The owner of the Tabor Center has sued Triangle Petroleum Corp. to recover $240,000 in alleged missed payments on the firm’s 64,000-square-foot office on the building’s 25th, 26th and 27th floors.
In the past year, the exploration and production company, whose stock was delisted from the New York Stock Exchange, has sold one subsidiary and spun off another in Chapter 11 bankruptcy.
Tabor Center owner Callahan Capital Partners says Triangle owes $241,467 in past-due rent.
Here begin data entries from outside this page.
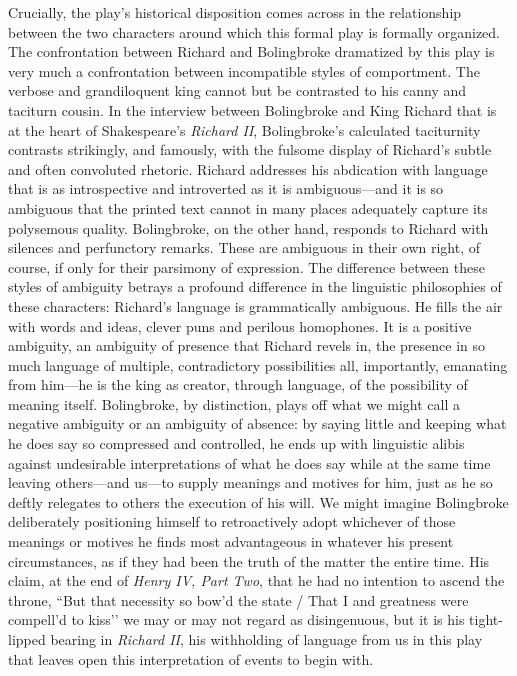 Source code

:Crucially, the play’s historical disposition comes across in the relationship between the two characters around which this formal play is formally organized.
The confrontation between Richard and Bolingbroke dramatized by this play is very much a confrontation between incompatible styles of comportment.
The verbose and grandiloquent king cannot but be contrasted to his canny and taciturn cousin.
In the interview between Bolingbroke and King Richard that is at the heart of Shakespeare’s \emph{Richard II}, Bolingbroke’s calculated taciturnity contrasts strikingly, and famously, with the fulsome display of Richard’s subtle and often convoluted rhetoric.
Richard addresses his abdication with language that is as introspective and introverted as it is ambiguous---and it is so ambiguous that the printed text cannot in many places adequately capture its polysemous quality.
Bolingbroke, on the other hand, responds to Richard with silences and perfunctory remarks.
These are ambiguous in their own right, of course, if only for their parsimony of expression.
The difference between these styles of ambiguity betrays a profound difference in the linguistic philosophies of these characters: Richard’s language is grammatically ambiguous.
He fills the air with words and ideas, clever puns and perilous homophones.
It is a positive ambiguity, an ambiguity of presence that Richard revels in, the presence in so much language of multiple, contradictory possibilities all, importantly, emanating from him---he is the king as creator, through language, of the possibility of meaning itself.
Bolingbroke, by distinction, plays off what we might call a negative ambiguity or an ambiguity of absence: by saying little and keeping what he does say so compressed and controlled, he ends up with linguistic alibis against undesirable interpretations of what he does say while at the same time leaving others---and us---to supply meanings and motives for him, just as he so deftly relegates to others the execution of his will.
We might imagine Bolingbroke deliberately positioning himself to retroactively adopt whichever of those meanings or motives he finds most advantageous in whatever his present circumstances, as if they had been the truth of the matter the entire time.
His claim, at the end of \emph{Henry IV, Part Two}, that he had no intention to ascend the throne, ``But that necessity so bow'd the state / That I and greatness were compell'd to kiss’’ we may or may not regard as disingenuous, but it is his tight-lipped bearing in \emph{Richard II}, his withholding of language from us in this play that leaves open this interpretation of events to begin with.


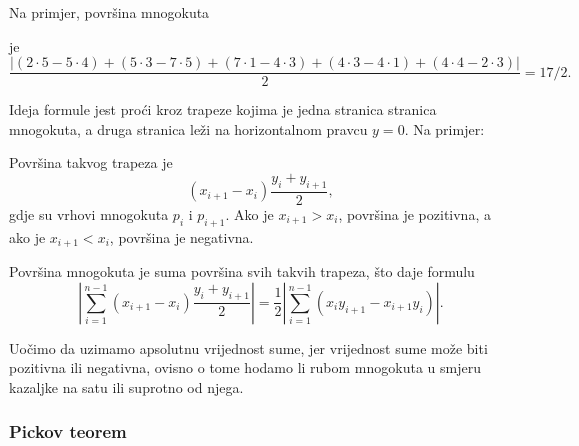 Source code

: Na primjer, površina mnogokuta
\begin{center}
\end{center}
je
\[\frac{|(2\cdot5-5\cdot4)+(5\cdot3-7\cdot5)+(7\cdot1-4\cdot3)+(4\cdot3-4\cdot1)+(4\cdot4-2\cdot3)|}{2} = 17/2.\]

Ideja formule jest proći kroz trapeze
kojima je jedna stranica stranica mnogokuta,
a druga stranica leži na horizontalnom pravcu $y=0$.
Na primjer:
\begin{center}
\end{center}
Površina takvog trapeza je
\[(x_{i+1}-x_{i}) \frac{y_i+y_{i+1}}{2},\]
gdje su vrhovi mnogokuta $p_i$ i $p_{i+1}$.
Ako je $x_{i+1}>x_{i}$, površina je pozitivna,
a ako je $x_{i+1}<x_{i}$, površina je negativna.

Površina mnogokuta je suma površina
svih takvih trapeza, što daje formulu
\[|\sum_{i=1}^{n-1} (x_{i+1}-x_{i}) \frac{y_i+y_{i+1}}{2}| =
\frac{1}{2} |\sum_{i=1}^{n-1} (x_i y_{i+1} - x_{i+1} y_i)|.\]

Uočimo da uzimamo apsolutnu vrijednost sume,
jer vrijednost sume može biti pozitivna ili negativna,
ovisno o tome hodamo li rubom mnogokuta
u smjeru kazaljke na satu ili suprotno od njega.

\subsubsection{Pickov teorem}

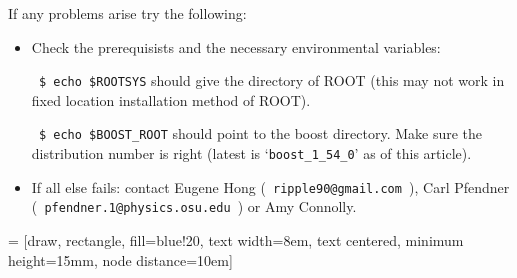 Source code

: \documentclass[a4paper,10pt]{article}
\begin{document}
If any problems arise try the following:

\begin{itemize}

 \item Check the prerequisists and the necessary environmental variables:
 
 \verb| $ echo $ROOTSYS| should give the directory of ROOT (this may not work in fixed location installation method of ROOT). 
 
 \verb| $ echo $BOOST_ROOT| should point to the boost directory. Make sure the distribution number is right (latest is `\verb|boost_1_54_0|' as of this article). 
 
%  
%  
%  
%  
%  
 
 \item If all else fails: contact Eugene Hong (\verb| ripple90@gmail.com |), Carl Pfendner\\ (\verb| pfendner.1@physics.osu.edu |) or Amy Connolly. 
 
\end{itemize}

\pagebreak


 = [draw, rectangle, fill=blue!20, text width=8em, text centered, minimum height=15mm, node distance=10em]
\end{document}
It is seeking a court order that would force Triangle to vacate the office and pay the sum remaining on its lease, plus attorneys’ fees and interest.
Jonathan G. Pray and Gina L. Tincher with Brownstein Hyatt Farber Shreck are representing the landlord in the case, filed May 25. JLL brokers Andy Willson and Kevin Foley are the leasing agents at the Tabor Center.
Triangle Petroleum has been a tenant in the Tabor Center at 1200 17th St. since 2012, according to the lawsuit in Denver district court, starting with 12,000 square feet and scaling up to its current size by August 2014.
At the time, the firm’s shares were trading at a five-year high – between $11 and $12 per share. By yearend, they had dropped more than 50 percent.
By March 2016, Triangle was plotting to restructure in the face of low oil and gas prices, according to SEC filings.
Those plans came into focus in June 2016, when Triangle Petroleum opted to restructure a former exploration and production subsidiary in a Chapter 11 bankruptcy proceeding in Delaware. It then sold an oilfield services subsidiary in September.
The bankrupt subsidiary re-emerged in March 2017 as a private company called Nine Point Energy. Triangle’s former CEO and COO resigned to take posts at Nine Point, which is headquartered at 1001 17th St. in Denver, according to its website.
The restructuring triggered the remainder of Triangle Petroleum to be delisted from the NYSE. Its stock was trading at $0.04 per share on Wednesday.
Triangle Petroleum and Nine Point Energy did not return messages seeking comment.
The Tabor Center markets office space at around $45 per square foot, per year.
Little is left of the Triangle that once traded on the NYSE. Out of four subsidiaries described in its annual report in December, three have been spun off, sold or shut down. It now lists just one business line on its website, a joint venture that processes water, crude oil and natural gas.
Last week, the company reported that a lender demanded payment of $154 million due on May 17. The company says it did not pay that sum on time.